A conspiração brasileira contra o Conhecimento se mostra com clareza na maneira como são tratados nossos professores. Em muitos países, os professores formam a mais respeitada de todas as categorias profissionais, enquanto no Brasil, o professor é relegado nos salários e no respeito.

A repulsa que se percebe dentro das universidades contra o setor produtivo e o desprezo deste setor para com a universidade, conspiram contra fazer do Brasil um celeiro de Conhecimento. Parece que nos contentamos em sermos celeiro de ferro, alimentos e jogadores de futebol, não de ciência, tecnologia, ideias, conhecimento, inovações. Nossos alunos e professores veem com desconfiança o envolvimento de empresários na universidade e os empresários são viciados na compra fácil de tecnologias externas, nunca no financiamento de pesquisas dentro das nossas universidades. Há universidades que recusariam apoio de raros empresários que se dispusessem a financiar bibliotecas e laboratórios; e se isso acontecesse, a Receita Federal exigiria ficar com parte do valor.

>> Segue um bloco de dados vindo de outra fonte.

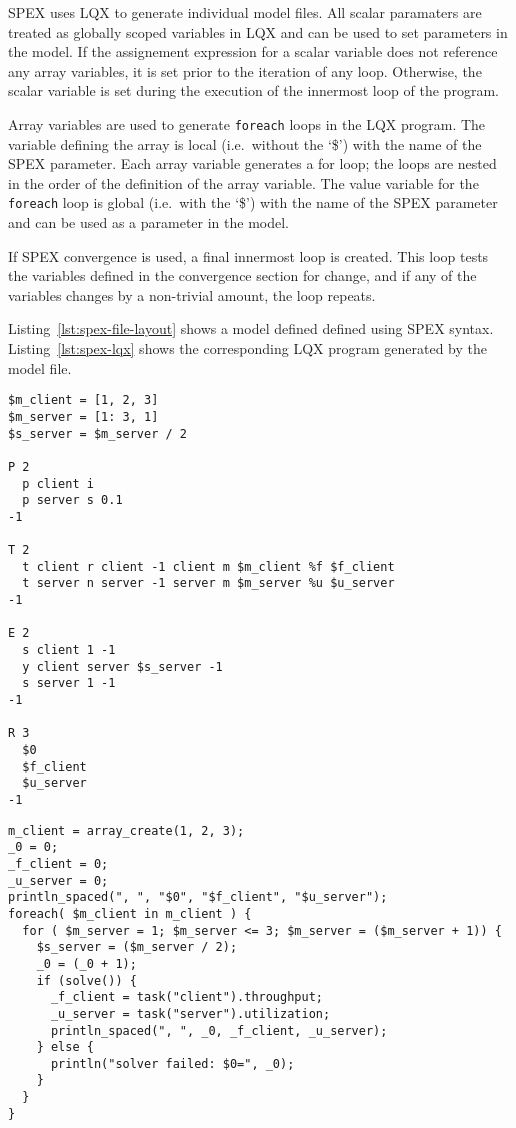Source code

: SPEX uses LQX to generate individual model files.  All scalar paramaters are treated as globally
scoped variables in LQX and can be used to set parameters in the model.  If the assignement expression for a
scalar variable does not reference any array variables, it is set prior to the iteration of any loop.
Otherwise, the scalar variable is set during the execution of the innermost loop of the program.

Array variables are used to generate \texttt{foreach} loops in the LQX program.  The variable defining the
array is local (i.e.\ without the `\$') with the name of the SPEX parameter.  Each array variable generates
a for loop; the loops are nested in the order of the definition of the array variable.  The value variable
for the \texttt{foreach} loop is global (i.e.\ with the `\$') with the name of the SPEX parameter and can be
used as a parameter in the model.

If SPEX convergence is used, a final innermost loop is created.  This loop tests the variables defined in
the convergence section for change, and if any of the variables changes by a non-trivial amount, the loop
repeats.

Listing~\ref{lst:spex-file-layout} shows a model defined defined using SPEX syntax.
Listing~\ref{lst:spex-lqx} shows the corresponding LQX program generated by the model file.  

\lstset{language=LQN,basicstyle=\ttfamily,numbersep=10pt,firstnumber=1}
\begin{lstlisting}[float,caption={SPEX file layout.},label=lst:spex-file-layout]
$m_client = [1, 2, 3]
$m_server = [1: 3, 1]
$s_server = $m_server / 2

P 2
  p client i
  p server s 0.1
-1

T 2
  t client r client -1 client m $m_client %f $f_client
  t server n server -1 server m $m_server %u $u_server
-1

E 2
  s client 1 -1
  y client server $s_server -1
  s server 1 -1
-1

R 3
  $0
  $f_client
  $u_server
-1
\end{lstlisting}

\lstset{language=LQX,basicstyle=\ttfamily,numbersep=10pt,firstnumber=1,texcl=false}
\begin{lstlisting}[float,caption={LQX Program for SPEX input.},label=lst:spex-lqx]
m_client = array_create(1, 2, 3);
_0 = 0;
_f_client = 0;
_u_server = 0;
println_spaced(", ", "$0", "$f_client", "$u_server");
foreach( $m_client in m_client ) { 
  for ( $m_server = 1; $m_server <= 3; $m_server = ($m_server + 1)) {
    $s_server = ($m_server / 2);
    _0 = (_0 + 1);
    if (solve()) {
      _f_client = task("client").throughput;
      _u_server = task("server").utilization;
      println_spaced(", ", _0, _f_client, _u_server);
    } else {
      println("solver failed: $0=", _0);
    }
  }
}
\end{lstlisting}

A instabilidade política e social conspira permanentemente contra a qualidade de nossas universidades. É difícil desenvolver trabalhos quando o cientista não sabe quanto vai dispor de recursos nos anos seguintes, ou se tiver que desviar parte de seus esforços acadêmicos para buscar financiamentos incertos. Ainda pior, não há como ser um importante centro universitário se a comunidade paralisa seus trabalhos por greves. Ou se os órgãos públicos mudam suas regras conforme o gosto de novo partido no poder dos ministérios.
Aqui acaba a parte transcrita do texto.